Why didn't I find a simple solution with awk?
awk '{printf $0}' file
printf will print the every line without newlines, if you want to separate the original lines with a space or other:
awk '{printf $0 " "}' file
The answer with the :a label ...
How can I replace a newline (\n) using sed?
... does not work in freebsd 7.2 on the command line:
( echo foo ; echo bar ) | sed ':a;N;$!ba;s/\n/ /g'
sed: 1: ":a;N;$!ba;s/\n/ /g": unused label 'a;N;$!ba;s/\n/ /g'
foo
bar
But does if you put the sed script in a file or use -e to "build" the sed script...
> (echo foo; echo bar) | sed -e :a -e N -e '$!ba' -e 's/\n/ /g'
foo bar
or ...
> cat > x.sed << eof
:a
N
$!ba
s/\n/ /g
eof
> (echo foo; echo bar) | sed -f x.sed
foo bar
Maybe the sed in OS X is similar.
Easy-to-understand Solution
I had this problem.
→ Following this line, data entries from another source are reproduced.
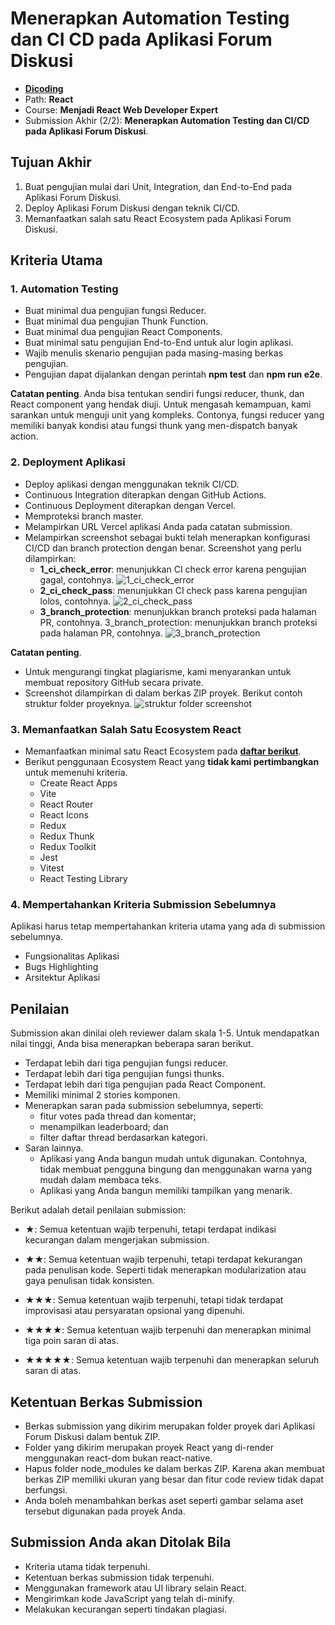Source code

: # Menerapkan Automation Testing dan CI CD pada Aplikasi Forum Diskusi

- **[Dicoding](dicoding.com)**
- Path: **React**
- Course: **Menjadi React Web Developer Expert**
- Submission Akhir (2/2): **Menerapkan Automation Testing dan CI/CD pada Aplikasi Forum Diskusi**.

## Tujuan Akhir

1. Buat pengujian mulai dari Unit, Integration, dan End-to-End pada Aplikasi Forum Diskusi.
2. Deploy Aplikasi Forum Diskusi dengan teknik CI/CD.
3. Memanfaatkan salah satu React Ecosystem pada Aplikasi Forum Diskusi.

## Kriteria Utama

### 1. Automation Testing

- Buat minimal dua pengujian fungsi Reducer.
- Buat minimal dua pengujian Thunk Function.
- Buat minimal dua pengujian React Components.
- Buat minimal satu pengujian End-to-End untuk alur login aplikasi.
- Wajib menulis skenario pengujian pada masing-masing berkas pengujian.
- Pengujian dapat dijalankan dengan perintah **npm test** dan **npm run e2e**.

**Catatan penting**.
Anda bisa tentukan sendiri fungsi reducer, thunk, dan React component yang hendak diuji. Untuk mengasah kemampuan, kami sarankan untuk menguji unit yang kompleks. Contonya, fungsi reducer yang memiliki banyak kondisi atau fungsi thunk yang men-dispatch banyak action.

### 2. Deployment Aplikasi

- Deploy aplikasi dengan menggunakan teknik CI/CD.
- Continuous Integration diterapkan dengan GitHub Actions.
- Continuous Deployment diterapkan dengan Vercel.
- Memproteksi branch master.
- Melampirkan URL Vercel aplikasi Anda pada catatan submission.
- Melampirkan screenshot sebagai bukti telah menerapkan konfigurasi CI/CD dan branch protection dengan benar. Screenshot yang perlu dilampirkan:
  - **1_ci_check_error**: menunjukkan CI check error karena pengujian gagal, contohnya.
    ![1_ci_check_error](https://assets.cdn.dicoding.com/original/academy/dos:9ad5ec697da017001967f5a230f0c0f020221111102335.jpeg)
  - **2_ci_check_pass**: menunjukkan CI check pass karena pengujian lolos, contohnya.
    ![2_ci_check_pass](https://assets.cdn.dicoding.com/original/academy/dos:d5d5fc9ae2eb95f6682dbd4266f2ef5d20221111102422.jpeg)
  - **3_branch_protection**: menunjukkan branch proteksi pada halaman PR, contohnya.
    3_branch_protection: menunjukkan branch proteksi pada halaman PR, contohnya.
    ![3_branch_protection](https://assets.cdn.dicoding.com/original/academy/dos:7b70f73cc59019697967ec26f092c8eb20221111102459.jpeg)

**Catatan penting**.

- Untuk mengurangi tingkat plagiarisme, kami menyarankan untuk membuat repository GitHub secara private.
- Screenshot dilampirkan di dalam berkas ZIP proyek. Berikut contoh struktur folder proyeknya. ![struktur folder screenshot](https://assets.cdn.dicoding.com/original/academy/dos:41cb311286c38353c5030f2d9dc7fb0120221111102537.jpeg)

### 3. Memanfaatkan Salah Satu Ecosystem React

- Memanfaatkan minimal satu React Ecosystem pada [**daftar berikut**](https://github.com/dicodingacademy/awesome-react-ecosystem#react-tools).
- Berikut penggunaan Ecosystem React yang **tidak kami pertimbangkan** untuk memenuhi kriteria.
  - Create React Apps
  - Vite
  - React Router
  - React Icons
  - Redux
  - Redux Thunk
  - Redux Toolkit
  - Jest
  - Vitest
  - React Testing Library

### 4. Mempertahankan Kriteria Submission Sebelumnya

Aplikasi harus tetap mempertahankan kriteria utama yang ada di submission sebelumnya.

- Fungsionalitas Aplikasi
- Bugs Highlighting
- Arsitektur Aplikasi

## Penilaian

Submission akan dinilai oleh reviewer dalam skala 1-5. Untuk mendapatkan nilai tinggi, Anda bisa menerapkan beberapa saran berikut.

- Terdapat lebih dari tiga pengujian fungsi reducer.
- Terdapat lebih dari tiga pengujian fungsi thunks.
- Terdapat lebih dari tiga pengujian pada React Component.
- Memiliki minimal 2 stories komponen.
- Menerapkan saran pada submission sebelumnya, seperti:
  - fitur votes pada thread dan komentar;
  - menampilkan leaderboard; dan
  - filter daftar thread berdasarkan kategori.
- Saran lainnya.
  - Aplikasi yang Anda bangun mudah untuk digunakan. Contohnya, tidak membuat pengguna bingung dan menggunakan warna yang mudah dalam membaca teks.
  - Aplikasi yang Anda bangun memiliki tampilkan yang menarik.

Berikut adalah detail penilaian submission:

- &starf;:
  Semua ketentuan wajib terpenuhi, tetapi terdapat indikasi kecurangan dalam mengerjakan submission.
- &starf;&starf;:
  Semua ketentuan wajib terpenuhi, tetapi terdapat kekurangan pada penulisan kode. Seperti tidak menerapkan modularization atau gaya penulisan tidak konsisten.

- &starf;&starf;&starf;:
  Semua ketentuan wajib terpenuhi, tetapi tidak terdapat improvisasi atau persyaratan opsional yang dipenuhi.

- &starf;&starf;&starf;&starf;:
  Semua ketentuan wajib terpenuhi dan menerapkan minimal tiga poin saran di atas.

- &starf;&starf;&starf;&starf;&starf;:
  Semua ketentuan wajib terpenuhi dan menerapkan seluruh saran di atas.

## Ketentuan Berkas Submission

- Berkas submission yang dikirim merupakan folder proyek dari Aplikasi Forum Diskusi dalam bentuk ZIP.
- Folder yang dikirim merupakan proyek React yang di-render menggunakan react-dom bukan react-native.
- Hapus folder node_modules ke dalam berkas ZIP. Karena akan membuat berkas ZIP memiliki ukuran yang besar dan fitur code review tidak dapat berfungsi.
- Anda boleh menambahkan berkas aset seperti gambar selama aset tersebut digunakan pada proyek Anda.

## Submission Anda akan Ditolak Bila

- Kriteria utama tidak terpenuhi.
- Ketentuan berkas submission tidak terpenuhi.
- Menggunakan framework atau UI library selain React.
- Mengirimkan kode JavaScript yang telah di-minify.
- Melakukan kecurangan seperti tindakan plagiasi.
The kicker was that I needed the solution to work on BSD's (Mac OS X) and GNU's (Linux and Cygwin) sed and tr:
$ echo 'foo
bar
baz
foo2
bar2
baz2' \
| tr '\n' '\000' \
| sed 's:\x00\x00.*:\n:g' \
| tr '\000' '\n'
Output:
foo
bar
baz
(has trailing newline)
It works on Linux, OS X, and BSD - even without UTF-8 support or with a crappy terminal.
Use tr to swap the newline with another character.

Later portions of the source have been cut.